Tobi Lütke at Shopify, Luis von Ahn at Duolingo, and Sebastian Siemiatkowski at Klarna all traveled a familiar road. A bold internal memo becomes a public artifact. Headlines follow. Then, months later, a clarification or a walkback. Klarna paused its hiring freeze. Duolingo walked back the replacement framing. Shopify softened its language without abandoning the principle. What we see in public posts and headlines is just the visible tip of an iceberg. What we do not see is the wrestling beneath the surface. What does it mean to become a native of a paradigm you did not grow up in? Becoming is harder than declaring.

For two decades, we used the terms “enabled” and “native” to differentiate the adopters of technology shifts. Cloud-enabled meant lifting existing applications onto AWS. Cloud-native meant designing for the cloud from the first line of code. The two paths looked similar early on and diverged dramatically a few years later.

The same divide is here again. The AI-enabled company adds an AI assistant to the same sales team and measures the number of emails saved. The AI-native company asks: if we were starting from scratch today, how would we build each layer from the bottom up?

The most advanced AI founders we’ve spoken with found that a true redesign (of your product, process, workflow, and company) is the single largest factor separating companies that capture value from AI from those that do not. It is the willingness to rebuild from first principles and take your product, processes, workflows, and companies apart, then put them back together. For them, it’s a refounding moment. Most companies stop short and install the assistant on top of yesterday’s process, then wonder why their business looks roughly the same.

What does becoming look like in practice? Practice is usually unsexy and resembles solving a sequence of bottlenecks. You solve one, and the rate-limiting step moves somewhere else. The work is figuring out which bottleneck you are in right now and moving your organization to the next one.

The first bottleneck is adoption. Do people actually use the tools? To answer that, we start leaderboards of token usage to encourage adoption. Soon enough, we see adoption, but is it productive or just token-maxing? How should engineering managers help their teams adopt effectively? Dan Lorenc, CEO of Chainguard, recently shared his Token Rule with his team and gave us permission to publish it. He expects every engineering manager to have token usage near the median of their direct reports. Below the median, leaders lack the lived experience to coach. Far above it, they need to be teaching, not hoarding leverage. It is a small, mundane policy change from token leaderboards. That is the point. Adoption is cultural and needs to be shaped by leadership.
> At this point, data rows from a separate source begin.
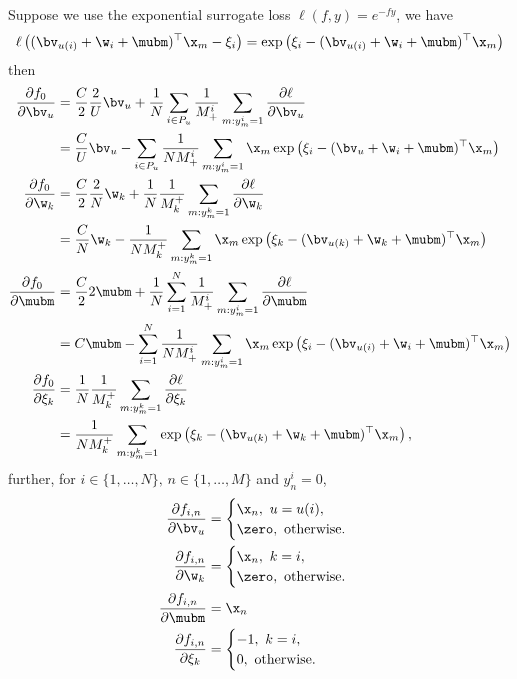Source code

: Suppose we use the exponential surrogate loss $\ell(f, y) = e^{-fy}$, we have
\begin{equation*}
\ell \left( (\bv_{u(i)} + \w_i + \mubm)^\top \x_m - \xi_i \right) 
= \exp \left( \xi_i - (\bv_{u(i)} + \w_i + \mubm)^\top \x_m \right)
\end{equation*}
then
\begin{equation*}
\begin{aligned}
\frac{\partial f_0}{\partial \bv_u}
&= \frac{C}{2} \frac{2}{U} \bv_u + \frac{1}{N} \sum_{i \in P_u} \frac{1}{M_+^i} \sum_{m: y_m^i=1} \frac{\partial \ell}{\partial \bv_u} \\
&= \frac{C}{U} \bv_u - \sum_{i \in P_u} \frac{1}{N M_+^i} \sum_{m: y_m^i=1} \x_m \exp \left( \xi_i - (\bv_u + \w_i + \mubm)^\top \x_m \right) \\
%
\frac{\partial f_0}{\partial \w_k}
&= \frac{C}{2} \frac{2}{N} \w_k + \frac{1}{N} \frac{1}{M_k^+} \sum_{m: y_m^k=1} \frac{\partial \ell}{\partial \w_k} \\
&= \frac{C}{N} \w_k - \frac{1}{N M_k^+} \sum_{m: y_m^k=1} \x_m \exp \left( \xi_k - (\bv_{u(k)} + \w_k + \mubm)^\top \x_m \right) \\
%
\frac{\partial f_0}{\partial \mubm}
&= \frac{C}{2} 2 \mubm + \frac{1}{N} \sum_{i=1}^N \frac{1}{M_+^i} \sum_{m: y_m^i=1} \frac{\partial \ell}{\partial \mubm} \\
&= C \mubm - \sum_{i=1}^N \frac{1}{N M_+^i} \sum_{m: y_m^i=1} \x_m \exp \left( \xi_i - (\bv_{u(i)} + \w_i + \mubm)^\top \x_m \right) \\
%
\frac{\partial f_0}{\partial \xi_k}
&= \frac{1}{N} \frac{1}{M_k^+} \sum_{m: y_m^k=1} \frac{\partial \ell}{\partial \xi_k} \\
&= \frac{1}{N M_k^+} \sum_{m: y_m^k=1} \exp \left( \xi_k - (\bv_{u(k)} + \w_k + \mubm)^\top \x_m \right),
\end{aligned}
\end{equation*}
%
further, for $i \in \{1,\dots,N\}, \, n \in \{1,\dots,M\}$ and $y_n^i = 0$,
\begin{equation*}
\begin{aligned}
\frac{\partial f_{i,n}}{\partial \bv_u}
&= \begin{cases}
\x_n, \ u = u(i), \\
\zero, \ \text{otherwise}.
\end{cases} \\
%
\frac{\partial f_{i,n}}{\partial \w_k}
&= \begin{cases}
\x_n, \ k = i, \\
\zero, \ \text{otherwise}.
\end{cases} \\
%
\frac{\partial f_{i,n}}{\partial \mubm} &= \x_n \\
%
\frac{\partial f_{i,n}}{\partial \xi_k}
&= \begin{cases}
-1, \ k = i, \\
0, \ \text{otherwise}.
\end{cases}
\end{aligned}
\end{equation*}

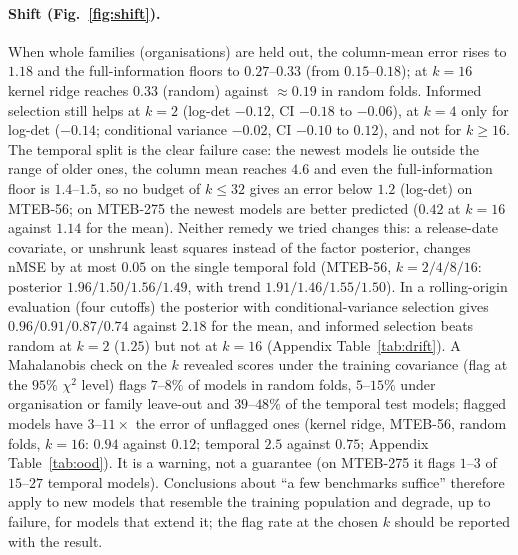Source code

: \paragraph{Shift (Fig.~\ref{fig:shift}).} When whole families (organisations) are held out, the column-mean error rises to $1.18$ and the full-information floors to $0.27$--$0.33$ (from $0.15$--$0.18$); at $k=16$ kernel ridge reaches $0.33$ (random) against $\approx0.19$ in random folds. Informed selection still helps at $k=2$ (log-det $-0.12$, CI $-0.18$ to $-0.06$), at $k=4$ only for log-det ($-0.14$; conditional variance $-0.02$, CI $-0.10$ to $0.12$), and not for $k\ge16$. The temporal split is the clear failure case: the newest models lie outside the range of older ones, the column mean reaches $4.6$ and even the full-information floor is $1.4$--$1.5$, so no budget of $k\le32$ gives an error below $1.2$ (log-det) on MTEB-56; on MTEB-275 the newest models are better predicted ($0.42$ at $k=16$ against $1.14$ for the mean). Neither remedy we tried changes this: a release-date covariate, or unshrunk least squares instead of the factor posterior, changes nMSE by at most $0.05$ on the single temporal fold (MTEB-56, $k=2/4/8/16$: posterior $1.96/1.50/1.56/1.49$, with trend $1.91/1.46/1.55/1.50$). In a rolling-origin evaluation (four cutoffs) the posterior with conditional-variance selection gives $0.96/0.91/0.87/0.74$ against $2.18$ for the mean, and informed selection beats random at $k=2$ ($1.25$) but not at $k=16$ (Appendix Table~\ref{tab:drift}). A Mahalanobis check on the $k$ revealed scores under the training covariance (flag at the $95\%$ $\chi^2$ level) flags $7$--$8\%$ of models in random folds, $5$--$15\%$ under organisation or family leave-out and $39$--$48\%$ of the temporal test models; flagged models have $3$--$11\times$ the error of unflagged ones (kernel ridge, MTEB-56, random folds, $k=16$: $0.94$ against $0.12$; temporal $2.5$ against $0.75$; Appendix Table~\ref{tab:ood}). It is a warning, not a guarantee (on MTEB-275 it flags $1$--$3$ of $15$--$27$ temporal models). Conclusions about ``a few benchmarks suffice'' therefore apply to new models that resemble the training population and degrade, up to failure, for models that extend it; the flag rate at the chosen $k$ should be reported with the result.

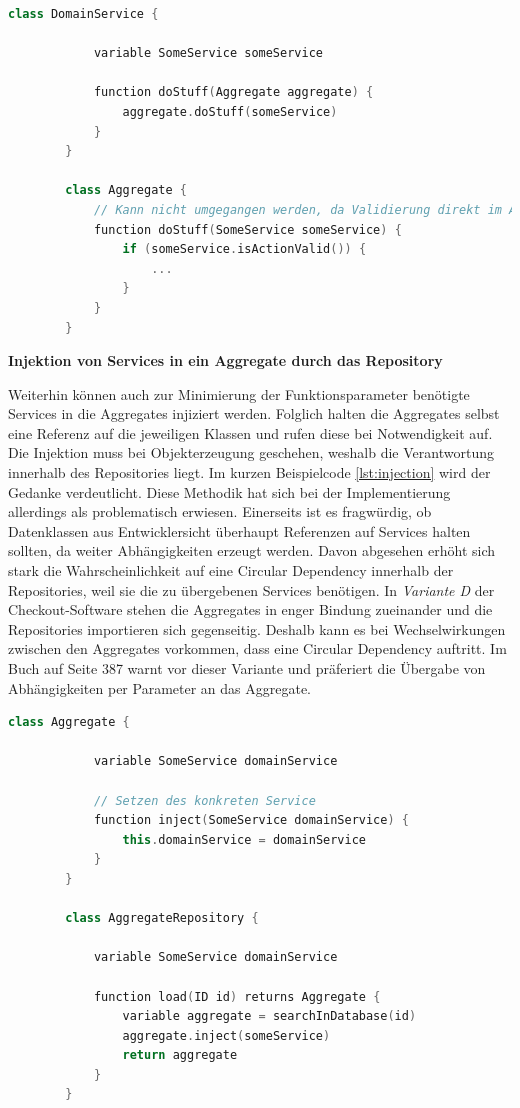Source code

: \begin{minipage}{\linewidth} %
	\begin{lstlisting}[caption={Übergabe der Referenz an das Aggregate als Parameter}, label={lst:parameter}, language=Kotlin]
		class DomainService {
			
			variable SomeService someService
			
			function doStuff(Aggregate aggregate) {
				aggregate.doStuff(someService)
			}
		}
		
		class Aggregate {
			// Kann nicht umgegangen werden, da Validierung direkt im Aggregate geschieht
			function doStuff(SomeService someService) {
				if (someService.isActionValid()) {
					...
				}
			}
		}
	\end{lstlisting}
\end{minipage}

\textbf{Injektion von Services in ein Aggregate durch das Repository}

Weiterhin können auch zur Minimierung der Funktionsparameter benötigte Services in die Aggregates injiziert werden. Folglich halten die Aggregates selbst eine Referenz auf die jeweiligen Klassen und rufen diese bei Notwendigkeit auf. Die Injektion muss bei Objekterzeugung geschehen, weshalb die Verantwortung innerhalb des Repositories liegt. Im kurzen Beispielcode \ref{lst:injection} wird der Gedanke verdeutlicht. Diese Methodik hat sich bei der Implementierung allerdings als problematisch erwiesen. Einerseits ist es fragwürdig, ob Datenklassen aus Entwicklersicht überhaupt Referenzen auf Services halten sollten, da weiter Abhängigkeiten erzeugt werden. Davon abgesehen erhöht sich stark die Wahrscheinlichkeit auf eine Circular Dependency innerhalb der Repositories, weil sie die zu übergebenen Services benötigen. In \emph{Variante D} der Checkout-Software stehen die Aggregates in enger Bindung zueinander und die Repositories importieren sich gegenseitig. Deshalb kann es bei Wechselwirkungen zwischen den Aggregates vorkommen, dass eine Circular Dependency auftritt. Im Buch  auf Seite 387 warnt \citeauthor{Vernon.2015} vor dieser Variante und präferiert die Übergabe von Abhängigkeiten per Parameter an das Aggregate.

\begin{minipage}{\linewidth} %
	\begin{lstlisting}[caption={Injektion eines Services in ein Aggregate durch das Repository}, label={lst:injection}, language=Kotlin]
		class Aggregate {
			
			variable SomeService domainService
			
			// Setzen des konkreten Service
			function inject(SomeService domainService) {
				this.domainService = domainService
			}
		}
		
		class AggregateRepository {
			
			variable SomeService domainService
			
			function load(ID id) returns Aggregate {
				variable aggregate = searchInDatabase(id)
				aggregate.inject(someService)
				return aggregate
			}
		}
	\end{lstlisting}
\end{minipage}


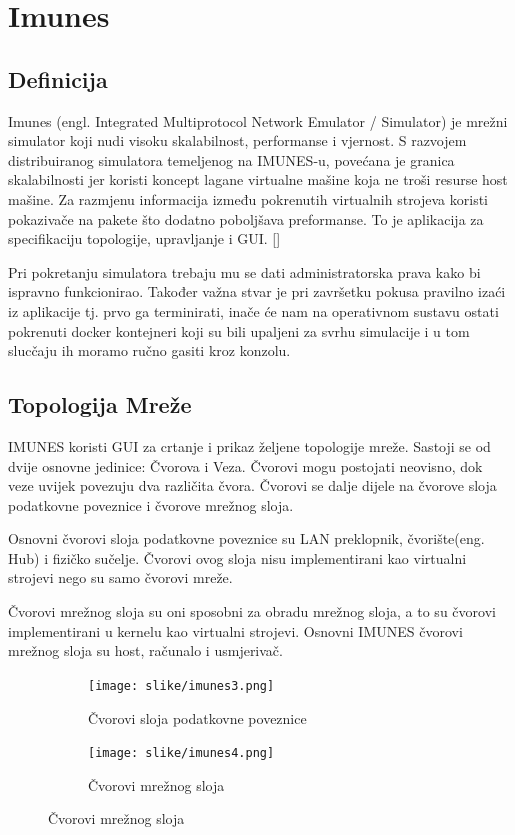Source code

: \documentclass[times, utf8, zavrsni]{fer}
\begin{document}
\chapter{Imunes}
\section{Definicija}
Imunes (engl. Integrated Multiprotocol Network Emulator / Simulator)  je mrežni simulator koji nudi visoku skalabilnost, performanse i vjernost. S razvojem distribuiranog simulatora temeljenog na IMUNES-u, povećana je granica skalabilnosti jer koristi koncept lagane virtualne mašine koja ne troši resurse host mašine. Za razmjenu informacija između pokrenutih virtualnih strojeva koristi pokazivače na pakete što dodatno poboljšava preformanse. To je aplikacija za specifikaciju topologije, upravljanje i GUI. [\cite{imunes-def}] 

Pri pokretanju simulatora trebaju mu se dati administratorska prava kako bi ispravno funkcionirao. Također važna stvar je pri završetku pokusa pravilno izaći iz aplikacije tj. prvo ga terminirati, inače će nam na operativnom sustavu ostati pokrenuti docker kontejneri koji su bili upaljeni za svrhu simulacije i u tom slucčaju ih moramo ručno gasiti kroz konzolu. 

\section{Topologija Mreže}
IMUNES koristi GUI za crtanje i prikaz željene topologije mreže. Sastoji se od dvije osnovne jedinice: Čvorova i Veza.
Čvorovi mogu postojati neovisno, dok veze uvijek povezuju dva različita čvora.
Čvorovi se dalje dijele na čvorove sloja podatkovne poveznice i čvorove mrežnog sloja.

Osnovni čvorovi sloja podatkovne poveznice su LAN preklopnik, čvorište(eng. Hub) i fizičko sučelje.
Čvorovi ovog sloja nisu implementirani kao virtualni strojevi nego su samo čvorovi mreže.

Čvorovi mrežnog sloja su oni sposobni za obradu mrežnog sloja, a to su čvorovi implementirani u kernelu kao virtualni strojevi. Osnovni IMUNES čvorovi mrežnog sloja su host, računalo i usmjerivač.

\begin{figure}[htbp]
\centering
\begin{subfigure}[b]{0.5\textwidth}
    \texttt{[image: slike/imunes3.png]}
    \caption{Čvorovi sloja podatkovne poveznice}
    \label{fig:imunes1}
  \end{subfigure}
\begin{subfigure}[b]{0.5\textwidth}
    \texttt{[image: slike/imunes4.png]}
    \caption{Čvorovi mrežnog sloja}
    \label{fig:imunes2}
  \end{subfigure}
\end{figure}
\end{document}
Once people are actually using the tools effectively, the second bottleneck shifts to true engineering velocity, measured by your organization’s pull requests. At a recent board meeting, a CTO told me the top five to ten percent of his builders are now five times more productive than they were a year ago. The median builder is up by 20 percent. The job to be done is to train the rest of your team so the velocity of your top decile becomes accessible to the rest.

Once engineering velocity rises, the third bottleneck moves again. Now, it is product velocity and product experience quality. Engineers can ship, but can the company decide what to build fast enough to keep up? Roadmaps that used to take quarters now take weeks. Product managers, designers, and leaders with great taste and judgment who generate great product ideas become the rate limiters. This is where most companies stall. They scale engineering velocity into a firehose pointed at the wrong target. Once you can ship anything fast, the question becomes whether the experience itself is meaningfully better.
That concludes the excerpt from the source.